El Diario
- Front page on 13 January 2020
- Type: Daily newspaper
- Format: Tabloid
- Owner(s): Antonio Carrasco G.
- Editor: José Ticona E.
- Founded: 1904
- Headquarters: La Paz, Bolivia
- Website: eldiario.net

= El Diario (La Paz) =

Daily newspaper in Bolivia

El Diario is a daily newspaper published in La Paz, Bolivia. Incorporated in 1904, it is Bolivia's oldest newspaper and considered a newspaper of record for Bolivia. The newspaper traditionally followed a conservative position in line with its founders, the Carrasco family, one of La Paz's most influential families of the 20th century.

==History==
It was founded on April 5, 1904, and is Bolivia's oldest newspaper still in publication. It started as an evening paper, becoming a morning paper from the eighth edition; from edition 18 it started publishing daily dramas. In 1967, it started printing a few pages in color, and in the following decade, it adopted the offset system.

On April 5, 1953, coinciding with its 49th anniversary, El Diario inaugurated its first teletype service, which had a terminal manufactured by Westrex Corporation.

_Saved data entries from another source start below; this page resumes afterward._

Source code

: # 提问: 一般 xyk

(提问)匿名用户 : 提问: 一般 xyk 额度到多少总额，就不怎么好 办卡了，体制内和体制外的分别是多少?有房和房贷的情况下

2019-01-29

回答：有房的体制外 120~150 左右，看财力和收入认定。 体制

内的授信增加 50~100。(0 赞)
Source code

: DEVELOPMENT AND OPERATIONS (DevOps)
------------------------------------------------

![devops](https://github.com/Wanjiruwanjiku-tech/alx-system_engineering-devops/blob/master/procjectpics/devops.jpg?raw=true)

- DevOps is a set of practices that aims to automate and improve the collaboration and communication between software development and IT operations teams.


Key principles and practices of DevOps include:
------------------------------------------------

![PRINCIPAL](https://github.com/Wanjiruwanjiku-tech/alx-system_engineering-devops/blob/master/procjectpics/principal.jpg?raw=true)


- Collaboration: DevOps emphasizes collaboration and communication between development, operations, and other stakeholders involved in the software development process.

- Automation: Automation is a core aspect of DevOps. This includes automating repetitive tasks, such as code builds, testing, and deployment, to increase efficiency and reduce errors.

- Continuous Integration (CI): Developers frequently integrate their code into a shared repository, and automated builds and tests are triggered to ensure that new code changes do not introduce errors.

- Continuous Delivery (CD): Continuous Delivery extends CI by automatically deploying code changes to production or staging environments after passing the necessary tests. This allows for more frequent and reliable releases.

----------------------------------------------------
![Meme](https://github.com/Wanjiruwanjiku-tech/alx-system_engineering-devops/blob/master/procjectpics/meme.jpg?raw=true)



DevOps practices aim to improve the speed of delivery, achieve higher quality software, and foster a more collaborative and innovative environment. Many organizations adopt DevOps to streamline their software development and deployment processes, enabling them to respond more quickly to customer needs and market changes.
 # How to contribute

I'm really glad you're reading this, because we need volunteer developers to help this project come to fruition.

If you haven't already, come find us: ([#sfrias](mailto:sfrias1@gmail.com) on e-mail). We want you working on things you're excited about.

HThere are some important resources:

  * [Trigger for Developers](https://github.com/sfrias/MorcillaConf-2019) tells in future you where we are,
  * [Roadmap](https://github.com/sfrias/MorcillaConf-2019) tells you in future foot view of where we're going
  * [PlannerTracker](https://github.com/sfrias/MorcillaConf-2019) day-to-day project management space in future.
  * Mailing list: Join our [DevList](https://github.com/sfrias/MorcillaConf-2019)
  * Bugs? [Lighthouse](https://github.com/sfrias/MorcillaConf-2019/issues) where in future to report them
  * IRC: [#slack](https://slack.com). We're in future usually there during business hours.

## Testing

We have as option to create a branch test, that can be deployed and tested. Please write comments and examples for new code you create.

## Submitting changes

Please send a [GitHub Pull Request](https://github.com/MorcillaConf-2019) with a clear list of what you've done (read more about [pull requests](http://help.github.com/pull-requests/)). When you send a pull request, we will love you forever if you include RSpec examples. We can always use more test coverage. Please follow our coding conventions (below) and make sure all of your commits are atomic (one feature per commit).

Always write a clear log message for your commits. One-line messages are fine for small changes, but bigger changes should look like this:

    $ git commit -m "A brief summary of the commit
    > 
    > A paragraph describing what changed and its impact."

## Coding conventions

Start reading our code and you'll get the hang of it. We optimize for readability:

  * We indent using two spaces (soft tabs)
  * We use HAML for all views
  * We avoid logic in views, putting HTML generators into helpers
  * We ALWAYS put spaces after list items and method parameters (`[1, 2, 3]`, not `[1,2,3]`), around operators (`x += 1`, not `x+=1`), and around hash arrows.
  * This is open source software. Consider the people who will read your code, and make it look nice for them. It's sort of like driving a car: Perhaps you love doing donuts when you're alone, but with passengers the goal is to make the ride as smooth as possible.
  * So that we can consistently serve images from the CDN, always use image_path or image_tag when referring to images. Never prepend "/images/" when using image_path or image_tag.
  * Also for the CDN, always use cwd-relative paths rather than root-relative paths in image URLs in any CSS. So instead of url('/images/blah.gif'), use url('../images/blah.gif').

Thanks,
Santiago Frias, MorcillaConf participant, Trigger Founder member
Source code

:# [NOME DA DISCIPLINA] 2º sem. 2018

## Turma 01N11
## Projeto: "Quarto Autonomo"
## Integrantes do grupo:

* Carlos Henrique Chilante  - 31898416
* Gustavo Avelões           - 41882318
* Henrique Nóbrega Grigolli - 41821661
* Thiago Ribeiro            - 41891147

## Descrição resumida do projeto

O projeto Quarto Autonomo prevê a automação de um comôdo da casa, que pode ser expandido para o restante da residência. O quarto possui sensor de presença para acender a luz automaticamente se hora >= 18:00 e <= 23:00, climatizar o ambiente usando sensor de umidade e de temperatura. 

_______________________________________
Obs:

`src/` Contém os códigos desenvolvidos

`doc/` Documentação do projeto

The newspaper was usurped on September 7, 1970, when Juan José Torres became president of the republic, suspending its publishing until September 1, 1971.

==Directors==
- 1904 - 1908 José Carrasco Torrico
- 1908 - 1912 Benigno Lara
- 1913 Franz Tamayo
- 1913 Luis Espinoza y Saravia
- 1915 Ernesto Careaga Lanza
- 1916 - 1920 Casto Rojas
- 1918 Federico Gutiérrez Granier
- 1919 Claudio Peñaranda
- 1920 Octavio Limpias
- 1920 José Santos Quinteros
- 1920 - 1926 Fabián Vaca Chávez
- 1926 Carlos Romero
- 1926 Manuel Carrasco Jiménez
- 1926 - 1927 Alberto Ostria Gutiérrez
- 1927 - 1930 Manuel Carrasco Jiménez
- 1927 Fernando Guachalla
- 1930 - 1945 Manuel Carrasco Jiménez
- 1946 Julio César Canelas
- 1946 - 1948 Mario Carrasco Villalobos
- 1948 - 1955 José Carrasco Jiménez
- 1955 Luis Carrasco Jiménez
- 1955 - 1957 Oscar Cerruto
- 1957 - 1961 José Carrasco Jiménez
- 1961 - 1963 Mario Rolón Anaya
- 1964 - 1970 Jorge Carrasco Villalobos
- 1967 Carlos Romero Álvarez García (interino)
- 1970 - 1971 Pablo Arrieta
- 1971 Guillermo Céspedes Rivera
- 1971 - 1988 Jorge Carrasco Villalobos
- 1988 - 1992 Elena Jahnsen de Carrasco
- 1993 - 2002 Jorge Carrasco Jahnsen
- 2002 - 2015 Antonio Carrasco Guzmán

==Recognition==
In 1999, the Bolivian government granted the Simón Bolívar Order of Civil Merit, under the Grand Cross order.